Long-range (sub-seasonal to seasonal) forecasts are typically 60–75% accurate, depending on the region, crop, and weather variable. While this is lower than short-term forecasts, the added lead time allows businesses to act earlier, which is often more valuable than higher accuracy closer to the event.

2. What decisions require more than a 14-day weather forecast?

Most high-impact agricultural and supply chain decisions happen well before a 14-day window, including: Commodity procurement and hedging, planting and harvest timing, supplier and region selection, and inventory and logistics planning. By the time a 7–14 day forecast signals a risk, many of these decisions are already locked in.

3. How does long-range forecasting improve supply chain resilience?

Long-range forecasts give companies time to adjust before disruption occurs. This can include sourcing from alternative regions, securing supply early, or adjusting production plans. Instead of reacting to shortages or price spikes, companies can reduce exposure and protect margins.

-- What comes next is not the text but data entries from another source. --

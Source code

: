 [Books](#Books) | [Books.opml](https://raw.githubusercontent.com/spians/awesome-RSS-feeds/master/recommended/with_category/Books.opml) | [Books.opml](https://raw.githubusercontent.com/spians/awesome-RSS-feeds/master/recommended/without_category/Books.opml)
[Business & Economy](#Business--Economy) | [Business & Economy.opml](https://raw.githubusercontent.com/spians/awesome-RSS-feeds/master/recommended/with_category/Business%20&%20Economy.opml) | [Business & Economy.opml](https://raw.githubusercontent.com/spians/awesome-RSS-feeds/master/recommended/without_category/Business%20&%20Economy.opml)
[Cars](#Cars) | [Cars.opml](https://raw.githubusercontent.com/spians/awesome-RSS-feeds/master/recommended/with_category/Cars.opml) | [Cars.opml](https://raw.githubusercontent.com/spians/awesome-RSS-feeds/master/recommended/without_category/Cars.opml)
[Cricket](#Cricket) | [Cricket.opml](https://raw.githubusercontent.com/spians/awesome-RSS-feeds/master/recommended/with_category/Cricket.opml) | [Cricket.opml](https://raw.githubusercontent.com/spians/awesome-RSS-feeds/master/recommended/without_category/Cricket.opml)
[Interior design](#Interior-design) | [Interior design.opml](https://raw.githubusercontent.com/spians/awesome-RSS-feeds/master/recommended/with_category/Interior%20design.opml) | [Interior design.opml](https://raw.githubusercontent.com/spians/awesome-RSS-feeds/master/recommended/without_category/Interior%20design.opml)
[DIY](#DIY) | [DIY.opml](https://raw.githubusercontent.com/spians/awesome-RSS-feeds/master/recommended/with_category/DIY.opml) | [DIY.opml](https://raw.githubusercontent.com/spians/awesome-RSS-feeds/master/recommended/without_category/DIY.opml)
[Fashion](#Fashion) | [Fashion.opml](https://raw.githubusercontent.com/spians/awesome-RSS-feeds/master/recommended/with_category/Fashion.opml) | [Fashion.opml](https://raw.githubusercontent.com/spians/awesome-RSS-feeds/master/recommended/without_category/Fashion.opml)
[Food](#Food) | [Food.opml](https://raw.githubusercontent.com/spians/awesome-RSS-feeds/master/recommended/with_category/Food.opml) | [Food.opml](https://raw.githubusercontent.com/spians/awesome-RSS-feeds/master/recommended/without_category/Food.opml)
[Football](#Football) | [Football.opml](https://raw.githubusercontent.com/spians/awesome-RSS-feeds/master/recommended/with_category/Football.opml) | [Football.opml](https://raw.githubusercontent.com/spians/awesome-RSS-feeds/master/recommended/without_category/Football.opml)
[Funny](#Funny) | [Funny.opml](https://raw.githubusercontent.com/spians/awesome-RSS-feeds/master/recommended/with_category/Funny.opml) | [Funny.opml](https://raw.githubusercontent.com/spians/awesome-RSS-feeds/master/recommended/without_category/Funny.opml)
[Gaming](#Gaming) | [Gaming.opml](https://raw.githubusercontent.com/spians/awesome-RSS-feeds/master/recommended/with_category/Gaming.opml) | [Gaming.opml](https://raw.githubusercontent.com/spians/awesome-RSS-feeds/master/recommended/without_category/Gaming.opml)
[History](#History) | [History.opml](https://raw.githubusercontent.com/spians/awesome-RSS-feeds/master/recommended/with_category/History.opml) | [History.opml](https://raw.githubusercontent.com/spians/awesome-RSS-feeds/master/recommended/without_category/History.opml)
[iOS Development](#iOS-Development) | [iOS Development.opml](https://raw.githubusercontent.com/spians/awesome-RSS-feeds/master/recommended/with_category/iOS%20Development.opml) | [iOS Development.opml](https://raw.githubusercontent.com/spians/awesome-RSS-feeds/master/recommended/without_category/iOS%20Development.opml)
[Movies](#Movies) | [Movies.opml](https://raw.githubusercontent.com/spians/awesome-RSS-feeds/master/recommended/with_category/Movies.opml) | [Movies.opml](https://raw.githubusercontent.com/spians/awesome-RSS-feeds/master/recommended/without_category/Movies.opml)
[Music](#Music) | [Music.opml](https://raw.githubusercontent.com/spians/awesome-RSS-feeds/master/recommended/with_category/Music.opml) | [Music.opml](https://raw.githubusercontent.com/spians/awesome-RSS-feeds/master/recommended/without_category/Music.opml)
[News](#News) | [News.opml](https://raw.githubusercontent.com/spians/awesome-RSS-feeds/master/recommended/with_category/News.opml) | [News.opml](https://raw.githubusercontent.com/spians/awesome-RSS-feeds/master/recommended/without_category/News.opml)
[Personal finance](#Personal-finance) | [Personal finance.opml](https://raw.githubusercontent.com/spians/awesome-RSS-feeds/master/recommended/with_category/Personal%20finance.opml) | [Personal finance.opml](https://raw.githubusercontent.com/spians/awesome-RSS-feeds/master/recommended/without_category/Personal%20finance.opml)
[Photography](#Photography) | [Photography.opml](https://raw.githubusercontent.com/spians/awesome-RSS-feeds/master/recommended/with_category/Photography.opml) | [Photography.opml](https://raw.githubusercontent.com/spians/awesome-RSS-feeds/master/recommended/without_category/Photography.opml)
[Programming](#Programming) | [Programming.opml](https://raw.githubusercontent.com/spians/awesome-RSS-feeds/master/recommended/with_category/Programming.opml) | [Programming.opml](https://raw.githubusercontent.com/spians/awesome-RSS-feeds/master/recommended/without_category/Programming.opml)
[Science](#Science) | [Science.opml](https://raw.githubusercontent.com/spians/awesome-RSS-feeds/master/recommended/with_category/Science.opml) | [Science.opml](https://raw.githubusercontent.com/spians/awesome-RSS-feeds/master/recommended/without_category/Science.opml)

4. How do food and agriculture companies use long-range forecasts in practice?

Companies use long-range forecasts to make earlier, higher-impact decisions, such as Buying commodities before price increases, adjusting planting schedules to avoid stress periods, shifting sourcing to lower-risk regions, and planning logistics and inventory ahead of disruptions. In many cases, acting early on a probabilistic forecast can create a measurable financial advantage.

5. How do I calculate the ROI of long-range weather forecasting?

Start by estimating your exposure to weather-related risk: identify your most climate-sensitive cost or revenue line, estimate the financial impact of a bad season, and consider how often it occurs. If earlier insight helps improve even one major decision, the value often outweighs the cost of the forecast.